Речь здесь идет о некоторых определенным образом устроенных логических системах. В них аксиомы рассматриваются как некоторые строки символов, а правила вывода — как способы получения строк из строк...
Из результатов Гёделя следует, что обычно используемые непротиворечивые логические системы, на языке которых выражается арифметика, неполны. Существуют истинные утверждения, выразимые на языке этих систем, которые в таких системах доказать нельзя. Далее, невозможно, оказывается, доказать непротиворечивость формализованной логико-арифметической системы средствами, которые были бы выразимы в этой же системе.
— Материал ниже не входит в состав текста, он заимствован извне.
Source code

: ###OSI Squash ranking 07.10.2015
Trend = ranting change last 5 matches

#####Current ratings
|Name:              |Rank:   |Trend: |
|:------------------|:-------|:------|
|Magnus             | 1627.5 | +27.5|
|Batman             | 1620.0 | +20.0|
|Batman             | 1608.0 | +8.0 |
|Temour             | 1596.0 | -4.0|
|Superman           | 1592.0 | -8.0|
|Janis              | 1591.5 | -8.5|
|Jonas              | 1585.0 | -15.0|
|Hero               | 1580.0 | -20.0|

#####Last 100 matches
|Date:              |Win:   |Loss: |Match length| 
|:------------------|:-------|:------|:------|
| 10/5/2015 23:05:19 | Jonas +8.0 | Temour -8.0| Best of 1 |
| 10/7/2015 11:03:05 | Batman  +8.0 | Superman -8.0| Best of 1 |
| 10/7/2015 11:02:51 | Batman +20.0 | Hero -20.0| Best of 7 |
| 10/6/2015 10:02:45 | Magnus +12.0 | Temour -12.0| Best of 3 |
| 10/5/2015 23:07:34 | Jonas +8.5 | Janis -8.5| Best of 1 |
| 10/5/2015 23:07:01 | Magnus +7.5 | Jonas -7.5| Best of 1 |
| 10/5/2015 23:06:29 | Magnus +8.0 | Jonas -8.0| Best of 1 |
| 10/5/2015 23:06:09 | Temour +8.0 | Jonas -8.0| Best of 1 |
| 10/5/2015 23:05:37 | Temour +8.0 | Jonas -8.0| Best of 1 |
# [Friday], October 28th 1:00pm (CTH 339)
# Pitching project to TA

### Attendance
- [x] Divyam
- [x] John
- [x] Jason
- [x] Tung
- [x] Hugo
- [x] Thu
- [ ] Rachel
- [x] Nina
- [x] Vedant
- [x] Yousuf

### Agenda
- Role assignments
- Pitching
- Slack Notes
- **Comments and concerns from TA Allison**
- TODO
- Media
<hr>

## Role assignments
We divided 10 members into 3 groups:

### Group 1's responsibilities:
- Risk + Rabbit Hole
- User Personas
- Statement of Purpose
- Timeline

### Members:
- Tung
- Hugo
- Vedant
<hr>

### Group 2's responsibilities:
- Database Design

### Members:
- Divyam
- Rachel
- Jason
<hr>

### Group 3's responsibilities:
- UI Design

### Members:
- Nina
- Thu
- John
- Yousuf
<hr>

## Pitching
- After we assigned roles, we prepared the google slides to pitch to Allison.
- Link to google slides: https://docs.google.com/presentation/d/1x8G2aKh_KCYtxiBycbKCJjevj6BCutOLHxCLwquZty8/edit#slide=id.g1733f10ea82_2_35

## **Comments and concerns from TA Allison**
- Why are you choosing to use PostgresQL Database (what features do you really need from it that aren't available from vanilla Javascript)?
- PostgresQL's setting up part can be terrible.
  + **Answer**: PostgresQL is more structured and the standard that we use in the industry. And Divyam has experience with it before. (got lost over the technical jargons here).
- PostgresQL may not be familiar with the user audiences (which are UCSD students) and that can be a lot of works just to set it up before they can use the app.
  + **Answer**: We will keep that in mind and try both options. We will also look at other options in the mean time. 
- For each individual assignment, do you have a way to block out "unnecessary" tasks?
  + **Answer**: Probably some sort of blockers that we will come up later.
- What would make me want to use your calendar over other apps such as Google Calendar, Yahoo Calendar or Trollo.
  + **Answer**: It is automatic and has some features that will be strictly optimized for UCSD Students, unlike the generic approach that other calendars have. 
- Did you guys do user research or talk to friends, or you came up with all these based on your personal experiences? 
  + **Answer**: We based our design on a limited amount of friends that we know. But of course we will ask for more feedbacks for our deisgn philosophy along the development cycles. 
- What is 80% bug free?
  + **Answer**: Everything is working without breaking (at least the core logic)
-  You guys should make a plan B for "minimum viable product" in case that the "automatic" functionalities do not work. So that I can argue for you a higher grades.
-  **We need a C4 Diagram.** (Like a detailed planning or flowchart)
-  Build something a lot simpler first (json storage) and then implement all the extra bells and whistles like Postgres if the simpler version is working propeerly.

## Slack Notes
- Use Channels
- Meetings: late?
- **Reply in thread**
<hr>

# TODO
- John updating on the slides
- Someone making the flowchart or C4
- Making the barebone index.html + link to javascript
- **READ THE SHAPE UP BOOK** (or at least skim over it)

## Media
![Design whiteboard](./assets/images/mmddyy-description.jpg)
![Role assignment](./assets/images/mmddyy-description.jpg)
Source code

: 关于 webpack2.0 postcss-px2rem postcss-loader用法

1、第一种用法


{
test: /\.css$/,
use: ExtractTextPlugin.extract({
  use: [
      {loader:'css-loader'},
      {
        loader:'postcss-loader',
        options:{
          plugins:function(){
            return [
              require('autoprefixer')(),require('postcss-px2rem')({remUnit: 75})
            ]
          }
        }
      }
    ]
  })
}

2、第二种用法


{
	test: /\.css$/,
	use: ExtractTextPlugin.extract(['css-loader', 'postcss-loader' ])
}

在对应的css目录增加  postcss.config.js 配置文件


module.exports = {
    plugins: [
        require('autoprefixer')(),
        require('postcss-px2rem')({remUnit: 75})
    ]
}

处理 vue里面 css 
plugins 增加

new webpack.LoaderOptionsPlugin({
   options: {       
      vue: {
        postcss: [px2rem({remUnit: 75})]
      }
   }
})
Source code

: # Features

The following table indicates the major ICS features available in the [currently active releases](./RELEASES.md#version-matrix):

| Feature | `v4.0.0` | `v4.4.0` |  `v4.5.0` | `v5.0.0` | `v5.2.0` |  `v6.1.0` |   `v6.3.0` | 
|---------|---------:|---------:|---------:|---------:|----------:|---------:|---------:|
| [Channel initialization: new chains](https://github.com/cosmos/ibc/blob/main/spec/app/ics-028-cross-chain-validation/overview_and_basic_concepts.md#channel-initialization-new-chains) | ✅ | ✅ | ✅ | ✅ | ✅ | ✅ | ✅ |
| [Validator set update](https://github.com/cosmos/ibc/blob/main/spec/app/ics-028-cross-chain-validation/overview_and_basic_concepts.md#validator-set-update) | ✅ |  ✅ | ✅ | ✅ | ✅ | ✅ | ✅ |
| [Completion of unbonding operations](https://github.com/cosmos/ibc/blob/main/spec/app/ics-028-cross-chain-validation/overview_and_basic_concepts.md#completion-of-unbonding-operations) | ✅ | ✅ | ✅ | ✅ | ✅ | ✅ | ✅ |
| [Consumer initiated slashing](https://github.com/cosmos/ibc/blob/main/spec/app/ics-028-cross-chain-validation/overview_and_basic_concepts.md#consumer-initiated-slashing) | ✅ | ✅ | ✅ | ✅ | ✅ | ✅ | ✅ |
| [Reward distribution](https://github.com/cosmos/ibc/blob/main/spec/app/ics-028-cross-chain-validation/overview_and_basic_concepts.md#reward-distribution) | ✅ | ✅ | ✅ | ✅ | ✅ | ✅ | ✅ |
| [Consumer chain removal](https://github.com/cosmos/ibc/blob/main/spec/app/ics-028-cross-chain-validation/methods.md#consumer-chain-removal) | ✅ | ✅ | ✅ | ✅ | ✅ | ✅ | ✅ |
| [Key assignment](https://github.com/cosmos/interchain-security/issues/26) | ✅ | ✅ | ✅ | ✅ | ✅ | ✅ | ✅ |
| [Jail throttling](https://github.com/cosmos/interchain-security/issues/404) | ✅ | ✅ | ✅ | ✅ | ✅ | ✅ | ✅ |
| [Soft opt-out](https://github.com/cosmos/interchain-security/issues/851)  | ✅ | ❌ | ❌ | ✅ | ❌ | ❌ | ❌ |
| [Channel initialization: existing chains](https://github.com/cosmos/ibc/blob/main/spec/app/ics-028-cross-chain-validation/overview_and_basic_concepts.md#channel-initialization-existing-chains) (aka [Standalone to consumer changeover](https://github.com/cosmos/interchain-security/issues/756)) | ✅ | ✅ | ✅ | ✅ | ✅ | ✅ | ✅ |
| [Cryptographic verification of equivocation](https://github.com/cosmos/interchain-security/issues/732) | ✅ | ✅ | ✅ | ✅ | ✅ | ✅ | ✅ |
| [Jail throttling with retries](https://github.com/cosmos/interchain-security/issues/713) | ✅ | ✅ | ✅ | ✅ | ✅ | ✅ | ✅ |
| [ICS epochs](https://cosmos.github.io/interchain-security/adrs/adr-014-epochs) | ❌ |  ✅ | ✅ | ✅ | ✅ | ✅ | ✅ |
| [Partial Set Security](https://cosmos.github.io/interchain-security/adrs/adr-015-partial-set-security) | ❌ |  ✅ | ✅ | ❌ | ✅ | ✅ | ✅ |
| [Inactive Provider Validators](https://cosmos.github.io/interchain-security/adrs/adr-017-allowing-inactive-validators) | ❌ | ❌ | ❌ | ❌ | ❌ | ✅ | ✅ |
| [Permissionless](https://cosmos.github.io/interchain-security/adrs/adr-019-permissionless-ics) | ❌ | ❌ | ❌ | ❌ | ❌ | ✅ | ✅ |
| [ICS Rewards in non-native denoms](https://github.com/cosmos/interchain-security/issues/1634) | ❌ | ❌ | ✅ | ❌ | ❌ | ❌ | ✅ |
Из этих результатов следует также, что никакое строго фиксированное расширение аксиом этой системы не может сделать ее полной — всегда найдутся новые истины, выразимые ее средствами, но не выводимые из нее.
Основываясь на теореме Гёделя, можно сделать ряд высказываний общеметодологического или, если хотите, гносеологического характера...
Общий вывод, следующий из теоремы Гёделя — вывод, имеющий громадный философский смысл, — может быть сформулирован так: мышление человека богаче его дедуктивной формы...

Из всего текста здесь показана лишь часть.